Q: IRATIONAL.ORG also did some projects, targeting companies, by turning their own branding strategies back against themselves. Did this project actually inflict changes within these companies, also in a political sense?
A: Well that's hard to determine. The companies tried to prevent the work being published and a lot of the work is still published. Over the past month there was a piece of work by Rachel Baker from IRATIONAL.ORG that was discovered by the company - it was a copy of their web page. But it's been there three years (http://www.irational.org/tm/pdf/brand.html).

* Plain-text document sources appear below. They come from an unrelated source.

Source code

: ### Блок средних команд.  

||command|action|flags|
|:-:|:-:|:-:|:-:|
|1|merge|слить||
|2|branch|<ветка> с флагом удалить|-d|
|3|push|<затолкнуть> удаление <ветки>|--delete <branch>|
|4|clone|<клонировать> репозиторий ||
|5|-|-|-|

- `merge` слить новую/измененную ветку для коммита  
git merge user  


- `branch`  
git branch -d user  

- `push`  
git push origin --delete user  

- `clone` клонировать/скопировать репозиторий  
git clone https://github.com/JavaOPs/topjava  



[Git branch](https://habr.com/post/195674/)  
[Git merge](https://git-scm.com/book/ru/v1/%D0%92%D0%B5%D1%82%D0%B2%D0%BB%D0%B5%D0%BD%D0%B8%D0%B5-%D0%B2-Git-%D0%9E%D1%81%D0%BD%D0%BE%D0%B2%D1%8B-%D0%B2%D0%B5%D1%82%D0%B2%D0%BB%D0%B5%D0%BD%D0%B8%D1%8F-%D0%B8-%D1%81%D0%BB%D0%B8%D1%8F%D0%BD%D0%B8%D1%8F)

The company's reason to be is to track down copyright infringement. But in this case, instead of tracking down infringements against Coca-Cola, they found that they had been infringed. Normally they would shut down you server, et cetera, et cetera - but by turning things around and playing some games with them they had to give up. The way we did that was, first of all, when we realized they were starting proceedings against us, we made it so that they couldn't see the website. We worked out where their office network was and so they had to go to other places to see it. So we kind of trained them into the habit of going to other situations like to look from other computers. And then we erased this, so that only they could see it in their office. So they could never ever really know, where they could see it. So technically we weren't publishing it as only they could see it. They'd have to test from every computer in the world. They could never prove it and so they gave up. And then we would just put it online again. If they'd start again we would do the same trick - or maybe start another one.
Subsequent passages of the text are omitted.